The Define Realty Homebuyer Guide offers everything you need to know as you prepare to buy a home and will help you:

  • Understand your costs upfront

  • Determine a price range that’s realistic and comfortable for you

  • Know more about how a real estate agent can help you

  • Learn how your credit score can impact your loan

  • Identify the paperwork you need for a smooth loan process

Five Key Questions:

As you prepare to buy a home, this guide will help you answer these important questions.


1. Am I ready to buy it? 

The first step in buying a home is making sure you understand the homebuying process.


2. What do I need to know before I apply for a loan? 

Feel confident that you’re making the right choice.

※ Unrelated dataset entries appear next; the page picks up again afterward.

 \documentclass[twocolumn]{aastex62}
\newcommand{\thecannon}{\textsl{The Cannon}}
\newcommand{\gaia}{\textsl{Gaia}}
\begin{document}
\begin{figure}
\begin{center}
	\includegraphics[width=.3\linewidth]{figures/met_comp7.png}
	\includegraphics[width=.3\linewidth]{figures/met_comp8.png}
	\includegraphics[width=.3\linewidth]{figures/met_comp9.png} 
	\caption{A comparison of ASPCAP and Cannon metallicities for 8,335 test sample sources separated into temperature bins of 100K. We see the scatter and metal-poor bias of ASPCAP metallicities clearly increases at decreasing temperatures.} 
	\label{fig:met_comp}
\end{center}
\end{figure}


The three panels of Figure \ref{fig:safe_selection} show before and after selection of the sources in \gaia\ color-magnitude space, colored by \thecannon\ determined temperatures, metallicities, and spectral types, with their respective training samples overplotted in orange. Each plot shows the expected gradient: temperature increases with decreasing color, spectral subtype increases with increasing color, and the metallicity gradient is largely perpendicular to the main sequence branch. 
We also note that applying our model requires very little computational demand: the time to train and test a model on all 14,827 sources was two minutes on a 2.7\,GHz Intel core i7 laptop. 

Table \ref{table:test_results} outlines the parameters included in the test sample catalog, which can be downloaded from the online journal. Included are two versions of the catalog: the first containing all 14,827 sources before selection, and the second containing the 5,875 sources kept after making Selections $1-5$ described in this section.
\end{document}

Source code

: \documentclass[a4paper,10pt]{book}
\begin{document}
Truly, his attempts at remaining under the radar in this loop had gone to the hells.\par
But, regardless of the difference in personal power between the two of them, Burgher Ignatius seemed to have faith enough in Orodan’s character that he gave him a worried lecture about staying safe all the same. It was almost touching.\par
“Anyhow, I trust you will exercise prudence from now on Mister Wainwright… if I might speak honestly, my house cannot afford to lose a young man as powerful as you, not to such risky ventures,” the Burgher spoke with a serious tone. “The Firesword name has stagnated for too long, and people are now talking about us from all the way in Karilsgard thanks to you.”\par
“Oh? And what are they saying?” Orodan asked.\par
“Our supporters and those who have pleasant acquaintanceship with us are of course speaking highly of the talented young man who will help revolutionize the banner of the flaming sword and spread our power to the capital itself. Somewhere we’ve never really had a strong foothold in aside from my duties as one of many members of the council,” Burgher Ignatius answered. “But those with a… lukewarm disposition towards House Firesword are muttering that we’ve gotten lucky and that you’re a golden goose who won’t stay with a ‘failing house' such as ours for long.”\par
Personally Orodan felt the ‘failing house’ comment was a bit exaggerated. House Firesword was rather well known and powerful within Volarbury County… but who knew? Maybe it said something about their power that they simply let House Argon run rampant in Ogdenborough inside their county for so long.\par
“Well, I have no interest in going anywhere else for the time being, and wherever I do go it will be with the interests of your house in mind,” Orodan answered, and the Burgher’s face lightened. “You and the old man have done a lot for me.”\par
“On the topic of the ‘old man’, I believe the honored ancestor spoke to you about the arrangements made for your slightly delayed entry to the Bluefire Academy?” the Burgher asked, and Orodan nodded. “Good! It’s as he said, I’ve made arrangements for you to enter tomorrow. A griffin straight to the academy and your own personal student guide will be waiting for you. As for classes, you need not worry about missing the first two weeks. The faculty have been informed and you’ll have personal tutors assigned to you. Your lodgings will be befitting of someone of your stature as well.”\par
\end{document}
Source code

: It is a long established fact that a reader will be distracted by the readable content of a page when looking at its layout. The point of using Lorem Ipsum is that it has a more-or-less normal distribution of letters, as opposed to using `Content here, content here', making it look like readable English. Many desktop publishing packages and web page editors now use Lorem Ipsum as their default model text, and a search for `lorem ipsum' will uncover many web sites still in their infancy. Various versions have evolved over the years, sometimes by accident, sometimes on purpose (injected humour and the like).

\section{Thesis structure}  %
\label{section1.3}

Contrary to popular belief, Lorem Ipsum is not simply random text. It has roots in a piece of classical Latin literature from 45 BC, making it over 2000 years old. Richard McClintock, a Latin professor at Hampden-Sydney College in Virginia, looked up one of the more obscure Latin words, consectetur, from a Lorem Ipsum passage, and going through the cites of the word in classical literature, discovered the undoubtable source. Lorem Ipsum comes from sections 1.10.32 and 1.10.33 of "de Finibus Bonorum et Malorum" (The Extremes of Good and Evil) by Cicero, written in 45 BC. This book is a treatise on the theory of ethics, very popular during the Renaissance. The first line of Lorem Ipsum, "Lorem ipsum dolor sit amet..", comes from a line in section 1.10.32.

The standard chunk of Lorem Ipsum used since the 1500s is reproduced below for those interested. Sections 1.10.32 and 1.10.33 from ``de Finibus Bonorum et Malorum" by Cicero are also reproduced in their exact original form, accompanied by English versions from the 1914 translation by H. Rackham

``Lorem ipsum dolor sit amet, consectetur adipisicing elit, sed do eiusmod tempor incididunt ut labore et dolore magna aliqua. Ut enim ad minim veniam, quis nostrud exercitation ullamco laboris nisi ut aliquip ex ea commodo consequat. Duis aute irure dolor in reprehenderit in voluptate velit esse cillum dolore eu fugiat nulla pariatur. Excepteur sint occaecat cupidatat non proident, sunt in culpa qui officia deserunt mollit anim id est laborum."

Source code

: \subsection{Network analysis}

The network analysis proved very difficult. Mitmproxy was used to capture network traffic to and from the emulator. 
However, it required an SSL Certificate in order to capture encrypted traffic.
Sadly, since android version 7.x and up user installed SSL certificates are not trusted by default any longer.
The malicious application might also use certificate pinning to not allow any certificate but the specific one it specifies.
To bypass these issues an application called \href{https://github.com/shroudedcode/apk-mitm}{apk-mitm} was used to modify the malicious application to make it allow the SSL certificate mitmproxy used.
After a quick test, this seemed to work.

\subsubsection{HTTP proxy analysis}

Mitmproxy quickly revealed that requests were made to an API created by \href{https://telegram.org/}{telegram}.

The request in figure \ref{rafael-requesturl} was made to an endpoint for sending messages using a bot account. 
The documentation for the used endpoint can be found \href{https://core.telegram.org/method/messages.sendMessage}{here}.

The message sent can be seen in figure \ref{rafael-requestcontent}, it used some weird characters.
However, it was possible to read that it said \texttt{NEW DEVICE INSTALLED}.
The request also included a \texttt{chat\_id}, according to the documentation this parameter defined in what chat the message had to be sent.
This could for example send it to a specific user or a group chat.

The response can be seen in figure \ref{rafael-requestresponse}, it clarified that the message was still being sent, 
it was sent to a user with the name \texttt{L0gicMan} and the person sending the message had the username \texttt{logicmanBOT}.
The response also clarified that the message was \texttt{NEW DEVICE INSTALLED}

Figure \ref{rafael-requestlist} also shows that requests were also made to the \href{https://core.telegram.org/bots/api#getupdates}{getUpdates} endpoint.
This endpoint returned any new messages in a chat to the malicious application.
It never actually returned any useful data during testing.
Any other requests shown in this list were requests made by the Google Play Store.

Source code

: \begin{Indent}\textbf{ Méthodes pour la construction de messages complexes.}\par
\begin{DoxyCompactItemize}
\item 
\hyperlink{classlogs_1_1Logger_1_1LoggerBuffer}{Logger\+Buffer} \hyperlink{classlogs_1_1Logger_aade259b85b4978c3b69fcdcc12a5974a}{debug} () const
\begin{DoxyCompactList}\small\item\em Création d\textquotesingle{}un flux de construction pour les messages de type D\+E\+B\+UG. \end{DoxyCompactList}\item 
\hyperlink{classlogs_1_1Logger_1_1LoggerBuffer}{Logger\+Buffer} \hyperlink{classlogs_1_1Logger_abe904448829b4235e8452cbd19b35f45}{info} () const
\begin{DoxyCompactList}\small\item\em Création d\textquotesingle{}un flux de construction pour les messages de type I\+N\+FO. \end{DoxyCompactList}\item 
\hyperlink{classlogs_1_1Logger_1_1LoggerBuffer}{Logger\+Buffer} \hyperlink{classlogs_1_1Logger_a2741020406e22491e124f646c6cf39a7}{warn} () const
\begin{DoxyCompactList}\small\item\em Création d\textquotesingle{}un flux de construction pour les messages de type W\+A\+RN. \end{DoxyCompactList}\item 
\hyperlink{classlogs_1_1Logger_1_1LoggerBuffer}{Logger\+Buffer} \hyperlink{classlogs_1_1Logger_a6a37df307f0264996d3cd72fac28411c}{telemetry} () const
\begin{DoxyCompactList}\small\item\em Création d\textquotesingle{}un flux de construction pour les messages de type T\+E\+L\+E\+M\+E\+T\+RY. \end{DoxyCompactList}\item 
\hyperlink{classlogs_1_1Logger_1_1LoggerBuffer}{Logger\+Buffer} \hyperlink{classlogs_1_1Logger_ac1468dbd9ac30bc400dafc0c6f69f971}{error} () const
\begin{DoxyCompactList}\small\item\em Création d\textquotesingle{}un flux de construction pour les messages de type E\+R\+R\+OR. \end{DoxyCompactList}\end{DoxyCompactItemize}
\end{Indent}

3. What do I need to do before I start shopping for a home? 

Learn what you can do to get a head start.


4. How do I go about finding the perfect home and making an offer? 

Know what you want in your future home and how to find it.


5. What do I do after my offer is accepted? 

Make sure the final stretch goes smoothly, so you get your new home with minimal stress.

Think about whether you’re ready to own a home. 

Determine if you are ready to apply for a mortgage loan.

To get the best rates and the best results from lenders, you have to meet certain requirements. Review what those requirements are and how well you might meet them. 

Am I ready to buy?

Compare owning vs. renting.

There are advantages to owning a home, but there are also disadvantages. Decide if owning or renting is the right choice for you. 


Understand the costs of homeownership.

From one-time fees and closing costs to monthly and annual expenses, there are a lot of costs homeowners face that renters don’t. 


Your credit rating is important.

Banks will use your credit rating to decide whether to lend you money and how much to lend. See how the credit bureaus rate you and what you can do to boost your score.

Before you start looking for a house, ask yourself: 


Are you comfortable with what you can afford?

If you can’t afford to buy in a certain neighborhood where you want to live, or if you’ll face a significantly longer commute from the places you can afford to live, it may make more sense to continue renting. 


Do you have a reserve of cash saved?

You’ll need money for your down payment, and you may be responsible for closing costs on the loan. You’ll also face new costs in addition to your mortgage payment. If you have limited savings, it may make sense to continue a lower cost living arrangement until you can save more. 


How financially stable are you?

If there’s a chance you could be laid off soon, or if your job requires you to move to a different city in the near future, buying may not be the best choice for you right now.


Do you have good credit? 

If you have recently missed payments or maxed out your credit cards, you may consider waiting to purchase a home until your credit improves so you can qualify for a lower interest rate.